▶ [EXERCISE DESCRIPTION]: Working from the line that contains "with the content of requirements.yml" down to the last line below, repeat each line exactly.

▶ [TASK INPUTS]:

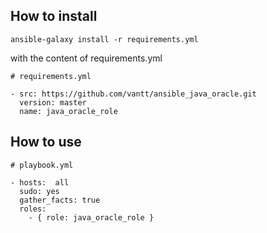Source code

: How to install
--------------

    ansible-galaxy install -r requirements.yml

with the content of requirements.yml
    
    
    # requirements.yml
    
    - src: https://github.com/vantt/ansible_java_oracle.git
      version: master
      name: java_oracle_role

How to use
----------

    # playbook.yml
    
    - hosts:  all 
      sudo: yes
      gather_facts: true
      roles:
        - { role: java_oracle_role }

▶ [OUTPUT OF THE TASK]:
with the content of requirements.yml
    
    
    # requirements.yml
    
    - src: https://github.com/vantt/ansible_java_oracle.git
      version: master
      name: java_oracle_role

How to use
----------

    # playbook.yml
    
    - hosts:  all 
      sudo: yes
      gather_facts: true
      roles:
        - { role: java_oracle_role }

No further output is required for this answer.